Przyciągnięcie kapitału inwestorów stało się nie lada wyzwaniem
Udziały w browarach czy spółkach z branży konopnej, oferowane w kampaniach crowdfundingowych, jeszcze niedawno rozchodziły się jak świeże bułeczki, ale w 2022 r. było znacznie gorzej. Teraz na rynku wiele się zmienia.
Zdobycie pieniędzy na finansowanie rozwoju w takich czasach jak dzisiaj – gdy sytuacja gospodarcza jest niepewna, a inflacja i stopy procentowe wysokie – jest dużo trudniejsze niż zwykle. Mogły się o tym przekonać również firmy, które w ubiegłym roku chciały pozyskać środki od inwestorów na rynku crowdfundingu udziałowego (finansowanie społecznościowe przedsięwzięć gospodarczych).
W 2022 r. w 47 emisjach spółki zebrały łącznie 25 mln zł – wynika z raportu „Crowdfunding udziałowy 3.0.” Związku Przedsiębiorstw Finansowych w Polsce, opublikowanego w kwietniu 2023 r. To duży spadek w porównaniu z 2021 r., kiedy emisji było 85, a wielkość przyciągniętego kapitału sięgała 120 mln zł. Wartość całego rynku od 2012 r. do końca 2022 r. wyniosła co najmniej 340 mln zł.

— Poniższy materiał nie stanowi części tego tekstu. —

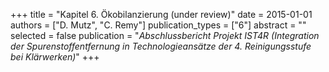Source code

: +++
title = "Kapitel 6. Ökobilanzierung (under review)"
date = 2015-01-01
authors = ["D. Mutz", "C. Remy"]
publication_types = ["6"]
abstract = ""
selected = false
publication = "*Abschlussbericht Projekt IST4R (Integration der Spurenstoffentfernung in Technologieansätze der 4. Reinigungsstufe bei Klärwerken)*"
+++

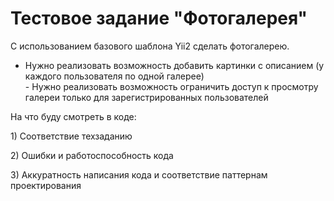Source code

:<h1>Тестовое задание "Фотогалерея"</h1>
<p>С использованием базового шаблона Yii2 сделать фотогалерею.</p>
<ul>
<li>Нужно реализовать возможность добавить картинки с описанием (у каждого пользователя по одной галерее)</li>
</li>- Нужно реализовать возможность ограничить доступ к просмотру галереи только для зарегистрированных пользователей</li>
</ul>

<p>На что буду смотреть в коде:</p>
<p>1) Соответствие техзаданию</p>
<p>2) Ошибки и работоспособность кода</p>
<p>3) Аккуратность написания кода и соответствие паттернам проектирования </p>
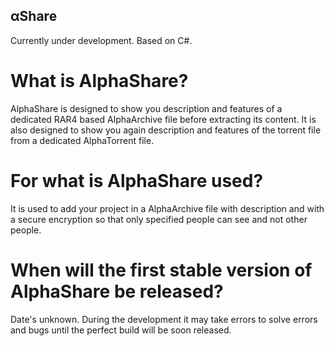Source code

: ## αShare
Currently under development.
Based on C#.

# What is AlphaShare?
AlphaShare is designed to show you description and features of a dedicated RAR4 based AlphaArchive file before extracting its content. It is also designed to show you again description and features of the torrent file from a dedicated AlphaTorrent file.
# For what is AlphaShare used?
It is used to add your project in a AlphaArchive file with description and with a secure encryption so that only specified people can see and not other people.
# When will the first stable version of AlphaShare be released?
Date's unknown. During the development it may take errors to solve errors and bugs until the perfect build will be soon released.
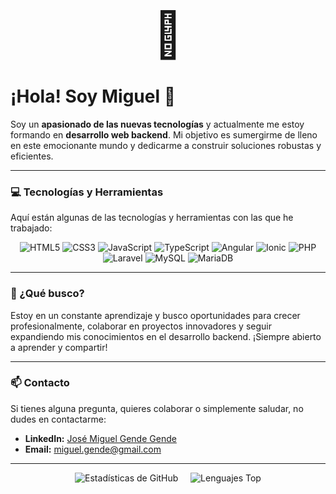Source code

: <p align="center">
  <span style="font-size: 72px;">👋</span>
</p>

# ¡Hola! Soy Miguel 👋

Soy un **apasionado de las nuevas tecnologías** y actualmente me estoy formando en **desarrollo web backend**. Mi objetivo es sumergirme de lleno en este emocionante mundo y dedicarme a construir soluciones robustas y eficientes.

---

### 💻 Tecnologías y Herramientas

Aquí están algunas de las tecnologías y herramientas con las que he trabajado:

<p align="center">
  <img src="https://img.shields.io/badge/HTML5-E34F26?style=for-the-badge&logo=html5&logoColor=white" alt="HTML5" />
  <img src="https://img.shields.io/badge/CSS3-1572B6?style=for-the-badge&logo=css3&logoColor=white" alt="CSS3" />
  <img src="https://img.shields.io/badge/JavaScript-F7DF1E?style=for-the-badge&logo=javascript&logoColor=black" alt="JavaScript" />
  <img src="https://img.shields.io/badge/TypeScript-3178C6?style=for-the-badge&logo=typescript&logoColor=white" alt="TypeScript" />
  <img src="https://img.shields.io/badge/Angular-DD0031?style=for-the-badge&logo=angular&logoColor=white" alt="Angular" />
  <img src="https://img.shields.io/badge/Ionic-3880FF?style=for-the-badge&logo=ionic&logoColor=white" alt="Ionic" />
  <img src="https://img.shields.io/badge/PHP-777BB4?style=for-the-badge&logo=php&logoColor=white" alt="PHP" />
  <img src="https://img.shields.io/badge/Laravel-FF2D20?style=for-the-badge&logo=laravel&logoColor=white" alt="Laravel" />
  <img src="https://img.shields.io/badge/MySQL-005C84?style=for-the-badge&logo=mysql&logoColor=white" alt="MySQL" />
  <img src="https://img.shields.io/badge/MariaDB-003545?style=for-the-badge&logo=mariadb&logoColor=white" alt="MariaDB" />
</p>

---

### 🚀 ¿Qué busco?

Estoy en un constante aprendizaje y busco oportunidades para crecer profesionalmente, colaborar en proyectos innovadores y seguir expandiendo mis conocimientos en el desarrollo backend. ¡Siempre abierto a aprender y compartir!

---

### 📫 Contacto

Si tienes alguna pregunta, quieres colaborar o simplemente saludar, no dudes en contactarme:

* **LinkedIn:** [José Miguel Gende Gende](https://www.linkedin.com/in/jos%C3%A9-miguel-gende-gende-199062118)
* **Email:** miguel.gende@gmail.com

---
<p align="center">
  <img src="https://github-readme-stats.vercel.app/api?username=MiguelGende&show_icons=true&theme=dark&hide_title=true&count_private=true" alt="Estadísticas de GitHub" style="max-width: 100%;" />
  &nbsp;&nbsp;&nbsp; <img src="https://github-readme-stats.vercel.app/api/top-langs/?username=MiguelGende&layout=compact&theme=dark&hide_title=true" alt="Lenguajes Top" style="max-width: 100%;" />
</p>
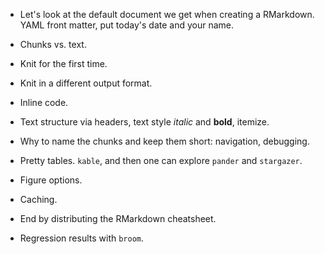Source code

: * Let's look at the default document we get when creating a RMarkdown. YAML front matter, put today's date and your name.

* Chunks vs. text.

* Knit for the first time.

* Knit in a different output format.

* Inline code. 

* Text structure via headers, text style *italic* and **bold**, itemize.

* Why to name the chunks and keep them short: navigation, debugging.

* Pretty tables. `kable`, and then one can explore `pander` and `stargazer`.

* Figure options.

* Caching.

* End by distributing the RMarkdown cheatsheet.

* Regression results with `broom`.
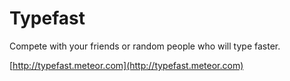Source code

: Typefast
===

Compete with your friends or random people who will type faster.

[http://typefast.meteor.com](http://typefast.meteor.com)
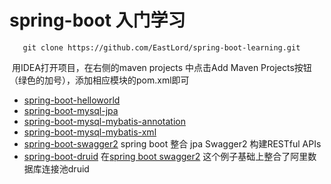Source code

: # spring-boot 入门学习

`	git clone https://github.com/EastLord/spring-boot-learning.git`

​	用IDEA打开项目，在右侧的maven projects 中点击Add Maven Projects按钮（绿色的加号），添加相应模块的pom.xml即可

- [spring-boot-helloworld](https://github.com/EastLord/spring-boot-learning/tree/master/spring-boot-helloword)
- [spring-boot-mysql-jpa](https://github.com/EastLord/spring-boot-learning/tree/master/springboot-mysql-demo)
- [spring-boot-mysql-mybatis-annotation](https://github.com/EastLord/spring-boot-learning/tree/master/spring-boot-mysql-mybatis-annotation-demo)
- [spring-boot-mysql-mybatis-xml](https://github.com/EastLord/spring-boot-learning/tree/master/spring-boot-mysql-mybatis-xml)
- [spring-boot-swagger2](https://github.com/EastLord/spring-boot-learning/tree/master/spring-boot-swagger2)     spring boot 整合 jpa Swagger2 构建RESTful APIs  
- [spring-boot-druid](https://github.com/EastLord/spring-boot-learning/tree/master/springbootdruid)   在[spring boot swagger2](https://github.com/EastLord/spring-boot-learning/tree/master/spring-boot-swagger2)  这个例子基础上整合了阿里数据库连接池druid





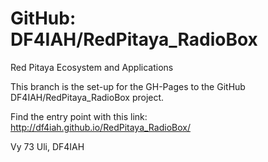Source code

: # GitHub: DF4IAH/RedPitaya_RadioBox
Red Pitaya Ecosystem and Applications

This branch is the set-up for the GH-Pages to the GitHub DF4IAH/RedPitaya_RadioBox project. 

Find the entry point with this link:
  http://df4iah.github.io/RedPitaya_RadioBox/
  
Vy 73
  Uli, DF4IAH
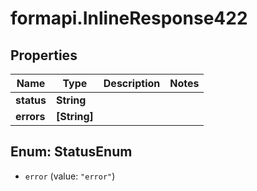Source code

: # formapi.InlineResponse422

## Properties
Name | Type | Description | Notes
------------ | ------------- | ------------- | -------------
**status** | **String** |  | 
**errors** | **[String]** |  | 


<a name="StatusEnum"></a>
## Enum: StatusEnum


* `error` (value: `"error"`)




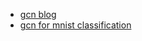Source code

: - [gcn blog](https://towardsdatascience.com/deep-learning-on-graphs-convolution-is-all-you-need-3c1cf8f1e715)
- [gcn for mnist classification](https://github.com/wangz10/gcn-playground/blob/master/graph.py)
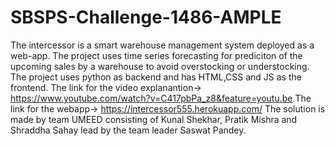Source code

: # SBSPS-Challenge-1486-AMPLE
The intercessor is a smart warehouse management system deployed as a web-app. The project uses time series forecasting for prediciton of the upcoming sales by a warehouse to avoid overstocking or understocking. The project uses python as backend and has HTML,CSS and JS as the frontend.
The link for the video explanantion-> https://www.youtube.com/watch?v=C417pbPa_z8&feature=youtu.be
The link for the webapp-> https://intercessor555.herokuapp.com/
The solution is made by team UMEED consisting of Kunal Shekhar, Pratik Mishra and Shraddha Sahay lead by the team leader Saswat Pandey.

Słaby ubiegłoroczny wynik to w dużym stopniu efekt mocnego spadku zainteresowania ofertami ze strony potencjalnych udziałowców. Jak podaje raport ZPF, w 2020 r. ponad 33 tys. osób zainwestowało przynajmniej w jedną spółkę, w 2021 r. takich aktywnych inwestorów było ok. 19 tys., natomiast w 2022 r. – tylko ok. 3,5 tys. Najwyraźniej ludzie mający nadwyżki finansowe przenieśli się na inne rynki, np. na rynek obligacji skarbowych.
Przełożyło się to na dużo niższą niż w przeszłości skuteczność emisji. Założony cel, jeśli chodzi o kwotę, udało się zebrać tylko w jednej trzeciej...
Archiwum Rzeczpospolitej to wygodna wyszukiwarka archiwalnych tekstów opublikowanych na łamach dziennika od 1993 roku. Unikalne źródło wiedzy o Polsce i świecie, wzbogacone o perspektywę ekonomiczną i prawną.
Ponad milion tekstów w jednym miejscu.
Zamów dostęp do pełnego Archiwum "Rzeczpospolitej"
ZamówUnikalna oferta


![[?]](https://static.presspublica.pl/web/rp/img/cookies/Qmark.png)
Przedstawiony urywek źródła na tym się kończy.